MANSFIELD - The lack of funding and demand for housing because of the Marcellus Shale drilling is about to break upon the Tioga County Housing Authority's rental assistance program.
According to authority Executive Director Kelley Cevette, with an anticipated recapture of money by the department of Housing and Urban Development of between $50,000 and $60,000 next year, there will be that much less rental assistance funding available to make up the difference for clients who already are hard pressed to find a place to live for a reasonable rent.
HUD has determined that because the authority has excess funds in its reserve accounts, it can afford to lose half of it, but with the increase in rental costs in the Northern Tier, that $108,000 in reserve money is being used to make up the difference for the increased rental costs.
With the loss of the money, there only will be about seven months worth of funding available for assistance vouchers in 2012 for the 195 clients in the program right now.
There are about 32 still out looking for affordable housing, but having little luck, she added.
"It is doubly difficult for us because fair market rents have increased, so when the time comes to renew, landlords ask for an increase," she said.
Most rental assistance clients pay about 30 percent of the monthly rent, and "we can go as high as 40 percent, but then they have to pay a lot more toward their rent," Cevette added, "so we can't get people to participate because they can't find rental units within our income guidelines."
To stave off "worst case scenario" measures, which include removing some people from the program, Cevette said the authority would not interview any new applicants after the 32 vouchers currently out in community expire, and they will not be extended to 120 days.
"If every one of them found a place this month, it would greatly reduce our recapture rate. But those people can't find places," Cevette said.
"After the first of the year, we hope to have some attrition, but currently no one has come off the program," Cevette added.
Finance Director Charlie Bourque said HUD has not said if it is using 2010 or 2011 figures to base its recapture figures on.
"If they use 2011, we can sustain ourselves through 2012, but we are being proactive early on to protect ourselves, and we do expect to see some normal attrition," he added.
HUD will announce the authority's renewal funding level in late December or early January, he said.
"There is an appeal process. If we say we have to take people off in seven months it may get HUD to revisit their decision," Bourque said.

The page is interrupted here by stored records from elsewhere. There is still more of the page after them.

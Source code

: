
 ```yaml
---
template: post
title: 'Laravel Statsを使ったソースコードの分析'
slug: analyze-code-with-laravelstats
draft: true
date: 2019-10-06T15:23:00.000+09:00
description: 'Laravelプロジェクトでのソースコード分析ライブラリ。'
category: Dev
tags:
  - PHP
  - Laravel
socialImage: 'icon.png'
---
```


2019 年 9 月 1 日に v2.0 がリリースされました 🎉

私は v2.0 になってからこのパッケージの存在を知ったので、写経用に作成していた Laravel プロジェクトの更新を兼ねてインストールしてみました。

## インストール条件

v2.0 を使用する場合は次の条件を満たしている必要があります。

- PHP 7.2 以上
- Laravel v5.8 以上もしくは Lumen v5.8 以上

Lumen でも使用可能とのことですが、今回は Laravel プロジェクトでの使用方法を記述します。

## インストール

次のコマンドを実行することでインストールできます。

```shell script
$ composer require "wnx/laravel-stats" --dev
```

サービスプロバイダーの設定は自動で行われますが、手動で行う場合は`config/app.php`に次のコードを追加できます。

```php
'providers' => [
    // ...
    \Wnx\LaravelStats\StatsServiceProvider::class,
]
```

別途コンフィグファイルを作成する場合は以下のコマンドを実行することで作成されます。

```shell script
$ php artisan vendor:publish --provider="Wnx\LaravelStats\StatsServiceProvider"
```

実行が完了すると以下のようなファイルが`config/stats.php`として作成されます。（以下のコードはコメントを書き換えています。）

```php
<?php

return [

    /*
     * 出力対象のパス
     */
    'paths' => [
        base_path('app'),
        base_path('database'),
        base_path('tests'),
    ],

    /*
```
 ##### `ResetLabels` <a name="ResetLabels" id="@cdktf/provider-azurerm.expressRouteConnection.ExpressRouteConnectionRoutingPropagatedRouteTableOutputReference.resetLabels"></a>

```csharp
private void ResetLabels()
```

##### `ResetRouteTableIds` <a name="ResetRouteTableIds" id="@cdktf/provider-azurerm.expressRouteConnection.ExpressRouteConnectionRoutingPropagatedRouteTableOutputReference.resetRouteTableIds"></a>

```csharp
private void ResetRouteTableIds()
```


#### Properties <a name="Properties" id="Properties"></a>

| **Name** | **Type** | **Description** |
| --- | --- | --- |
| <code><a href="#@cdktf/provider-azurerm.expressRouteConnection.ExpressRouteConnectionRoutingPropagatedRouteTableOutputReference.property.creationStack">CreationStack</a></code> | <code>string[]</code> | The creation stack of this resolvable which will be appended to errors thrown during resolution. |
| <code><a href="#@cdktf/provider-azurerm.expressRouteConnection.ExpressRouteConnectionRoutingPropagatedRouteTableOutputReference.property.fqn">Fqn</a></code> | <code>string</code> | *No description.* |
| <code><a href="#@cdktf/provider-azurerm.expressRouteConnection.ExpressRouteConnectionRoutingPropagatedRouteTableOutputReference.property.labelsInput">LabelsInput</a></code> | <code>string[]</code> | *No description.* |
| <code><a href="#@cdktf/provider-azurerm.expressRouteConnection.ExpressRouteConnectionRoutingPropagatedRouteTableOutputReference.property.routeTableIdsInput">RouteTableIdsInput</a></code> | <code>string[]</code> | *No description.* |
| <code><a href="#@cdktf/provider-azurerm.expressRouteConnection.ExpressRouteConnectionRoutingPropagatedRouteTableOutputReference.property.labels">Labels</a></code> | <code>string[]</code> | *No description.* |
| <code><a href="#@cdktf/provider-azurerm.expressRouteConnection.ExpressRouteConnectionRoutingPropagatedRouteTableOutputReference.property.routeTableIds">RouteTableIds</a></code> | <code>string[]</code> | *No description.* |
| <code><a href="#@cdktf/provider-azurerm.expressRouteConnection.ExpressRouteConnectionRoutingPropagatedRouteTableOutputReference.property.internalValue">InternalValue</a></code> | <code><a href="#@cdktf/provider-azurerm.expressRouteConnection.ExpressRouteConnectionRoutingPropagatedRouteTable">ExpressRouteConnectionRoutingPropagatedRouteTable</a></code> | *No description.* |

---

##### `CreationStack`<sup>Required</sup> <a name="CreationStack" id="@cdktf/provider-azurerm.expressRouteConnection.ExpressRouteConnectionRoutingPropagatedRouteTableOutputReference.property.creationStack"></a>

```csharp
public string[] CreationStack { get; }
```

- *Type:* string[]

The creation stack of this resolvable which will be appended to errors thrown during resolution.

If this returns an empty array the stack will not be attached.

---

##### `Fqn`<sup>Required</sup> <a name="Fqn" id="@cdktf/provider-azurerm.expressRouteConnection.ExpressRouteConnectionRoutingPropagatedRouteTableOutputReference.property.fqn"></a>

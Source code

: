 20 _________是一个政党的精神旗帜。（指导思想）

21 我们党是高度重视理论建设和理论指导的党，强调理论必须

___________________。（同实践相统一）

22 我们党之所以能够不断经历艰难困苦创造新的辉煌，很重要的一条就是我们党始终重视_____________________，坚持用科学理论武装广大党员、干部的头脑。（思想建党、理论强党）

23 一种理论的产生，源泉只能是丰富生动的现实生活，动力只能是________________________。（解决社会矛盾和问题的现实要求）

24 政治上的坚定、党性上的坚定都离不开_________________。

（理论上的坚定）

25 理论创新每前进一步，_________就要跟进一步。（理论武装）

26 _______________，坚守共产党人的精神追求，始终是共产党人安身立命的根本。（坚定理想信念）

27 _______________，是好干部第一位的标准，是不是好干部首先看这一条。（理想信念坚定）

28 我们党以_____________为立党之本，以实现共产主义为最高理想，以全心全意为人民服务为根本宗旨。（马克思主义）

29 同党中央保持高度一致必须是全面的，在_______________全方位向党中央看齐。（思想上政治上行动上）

There would be some help through the state PFHA, which offers up to two years of rental assistance, but the Tioga County authority has pulled back on its use of that program because of the huge need in Bradford County, which has a waiting list of close to 800 people, Cevette said. Tioga County has 340 applicants on its waiting list.
In other business, the authority board:
Heard from Shawn Sember, newly hired resident service coordinator, who reported on his activities in the two and a half months he has been in the position.
Heard there are three vacancies in public housing at Tabor Townhouses in Blossburg, but will have "no problem" renting those as soon as they are ready.
Heard that the authority has a 100 percent performance rating from HUD.
Heard that Bourque was able to find a supplemental health insurance carrier that will lower costs for the agency and its employees in 2012.
Announced its next meeting will be in January.